Stored data entries
☆ ☆ ☆

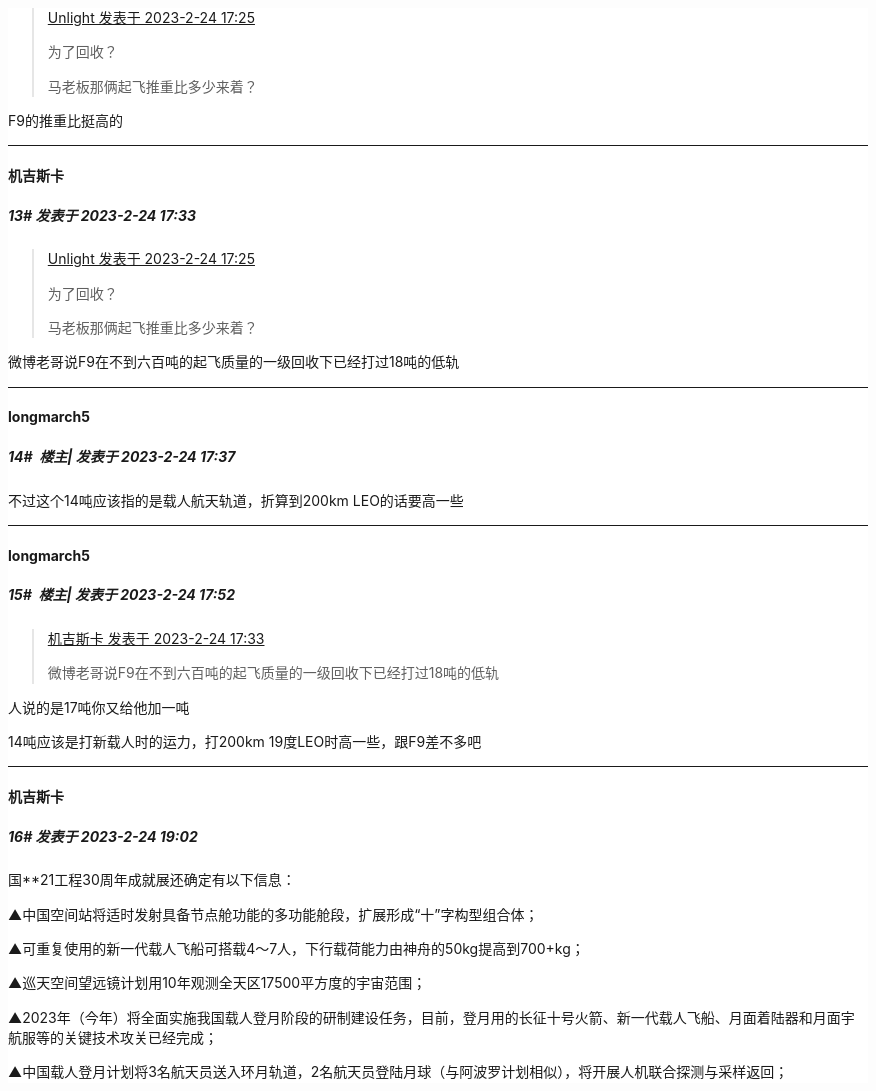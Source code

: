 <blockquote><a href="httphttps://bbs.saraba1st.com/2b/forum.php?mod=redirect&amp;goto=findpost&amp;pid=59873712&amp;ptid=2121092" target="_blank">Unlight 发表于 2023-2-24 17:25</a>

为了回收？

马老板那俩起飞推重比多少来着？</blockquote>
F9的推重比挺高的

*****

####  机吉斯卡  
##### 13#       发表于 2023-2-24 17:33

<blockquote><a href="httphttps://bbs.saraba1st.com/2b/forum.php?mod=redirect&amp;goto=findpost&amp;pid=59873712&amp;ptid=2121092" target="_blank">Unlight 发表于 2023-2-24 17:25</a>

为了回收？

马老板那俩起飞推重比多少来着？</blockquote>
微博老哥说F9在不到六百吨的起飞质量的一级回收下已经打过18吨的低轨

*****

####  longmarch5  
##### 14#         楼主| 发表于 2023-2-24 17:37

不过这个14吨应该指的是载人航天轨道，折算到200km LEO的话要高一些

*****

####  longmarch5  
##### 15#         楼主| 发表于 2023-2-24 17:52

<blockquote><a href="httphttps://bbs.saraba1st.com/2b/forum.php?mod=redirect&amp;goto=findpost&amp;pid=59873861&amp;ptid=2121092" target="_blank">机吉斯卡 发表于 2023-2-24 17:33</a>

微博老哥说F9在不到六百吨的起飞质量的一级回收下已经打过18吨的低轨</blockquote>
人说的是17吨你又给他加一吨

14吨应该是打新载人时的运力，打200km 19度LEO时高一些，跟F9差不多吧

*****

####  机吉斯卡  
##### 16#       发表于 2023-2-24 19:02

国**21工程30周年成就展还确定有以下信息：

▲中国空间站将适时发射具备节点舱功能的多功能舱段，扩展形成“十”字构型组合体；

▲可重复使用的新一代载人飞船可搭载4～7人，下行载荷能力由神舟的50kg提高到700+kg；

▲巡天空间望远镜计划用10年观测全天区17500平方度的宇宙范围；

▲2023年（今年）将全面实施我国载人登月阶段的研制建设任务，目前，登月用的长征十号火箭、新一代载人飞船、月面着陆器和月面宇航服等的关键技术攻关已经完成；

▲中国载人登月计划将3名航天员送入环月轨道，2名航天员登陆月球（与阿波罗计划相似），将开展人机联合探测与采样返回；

☆ ☆ ☆

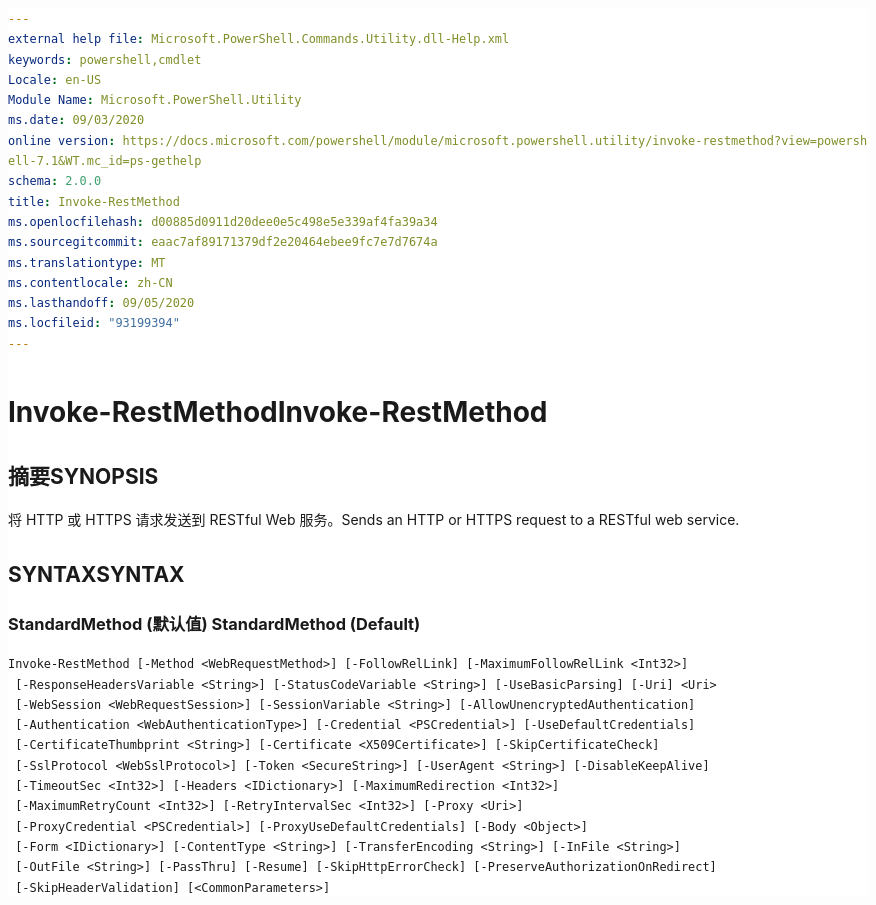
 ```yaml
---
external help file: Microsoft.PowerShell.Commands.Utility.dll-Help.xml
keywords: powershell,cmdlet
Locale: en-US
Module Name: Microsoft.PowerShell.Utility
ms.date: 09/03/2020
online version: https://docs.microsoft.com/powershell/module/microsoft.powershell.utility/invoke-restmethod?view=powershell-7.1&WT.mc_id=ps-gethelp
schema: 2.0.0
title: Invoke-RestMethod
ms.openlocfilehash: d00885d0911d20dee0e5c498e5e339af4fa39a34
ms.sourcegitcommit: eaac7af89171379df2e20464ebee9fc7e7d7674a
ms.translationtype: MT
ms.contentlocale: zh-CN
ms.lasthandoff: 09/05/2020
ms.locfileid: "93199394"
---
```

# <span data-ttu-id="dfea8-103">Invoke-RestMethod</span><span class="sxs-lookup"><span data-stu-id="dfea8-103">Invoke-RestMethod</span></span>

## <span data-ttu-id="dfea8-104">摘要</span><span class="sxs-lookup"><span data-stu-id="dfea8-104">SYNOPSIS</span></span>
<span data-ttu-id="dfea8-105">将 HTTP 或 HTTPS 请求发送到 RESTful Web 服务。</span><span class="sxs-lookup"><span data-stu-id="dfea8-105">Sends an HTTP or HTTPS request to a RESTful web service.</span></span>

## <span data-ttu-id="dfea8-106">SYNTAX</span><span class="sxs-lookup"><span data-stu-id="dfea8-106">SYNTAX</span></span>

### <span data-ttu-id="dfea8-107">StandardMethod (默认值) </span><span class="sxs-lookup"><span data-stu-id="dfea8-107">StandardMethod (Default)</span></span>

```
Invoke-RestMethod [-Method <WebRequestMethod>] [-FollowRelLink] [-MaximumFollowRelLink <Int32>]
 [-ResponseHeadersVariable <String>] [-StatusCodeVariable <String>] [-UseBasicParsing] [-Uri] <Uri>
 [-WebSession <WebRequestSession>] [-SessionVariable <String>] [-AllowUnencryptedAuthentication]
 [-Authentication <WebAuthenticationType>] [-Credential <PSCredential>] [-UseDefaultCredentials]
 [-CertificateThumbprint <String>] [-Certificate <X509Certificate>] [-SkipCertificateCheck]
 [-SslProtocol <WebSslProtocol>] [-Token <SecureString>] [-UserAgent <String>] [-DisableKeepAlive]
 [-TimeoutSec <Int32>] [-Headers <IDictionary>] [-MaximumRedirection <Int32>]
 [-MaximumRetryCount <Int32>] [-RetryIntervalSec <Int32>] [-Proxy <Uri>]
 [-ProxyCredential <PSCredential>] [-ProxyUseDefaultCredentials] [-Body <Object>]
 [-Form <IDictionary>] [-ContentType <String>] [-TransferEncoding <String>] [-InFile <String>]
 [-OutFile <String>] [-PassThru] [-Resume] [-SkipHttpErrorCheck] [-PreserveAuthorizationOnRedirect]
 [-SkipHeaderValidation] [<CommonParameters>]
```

☆ ☆ ☆

● PROBLEM STATEMENT:
Within the records above, each line containing "findpost" is to be returned.

● TASK RESPONSE:
: <blockquote><a href="httphttps://bbs.saraba1st.com/2b/forum.php?mod=redirect&amp;goto=findpost&amp;pid=59873712&amp;ptid=2121092" target="_blank">Unlight 发表于 2023-2-24 17:25</a>
<blockquote><a href="httphttps://bbs.saraba1st.com/2b/forum.php?mod=redirect&amp;goto=findpost&amp;pid=59873712&amp;ptid=2121092" target="_blank">Unlight 发表于 2023-2-24 17:25</a>
<blockquote><a href="httphttps://bbs.saraba1st.com/2b/forum.php?mod=redirect&amp;goto=findpost&amp;pid=59873861&amp;ptid=2121092" target="_blank">机吉斯卡 发表于 2023-2-24 17:33</a>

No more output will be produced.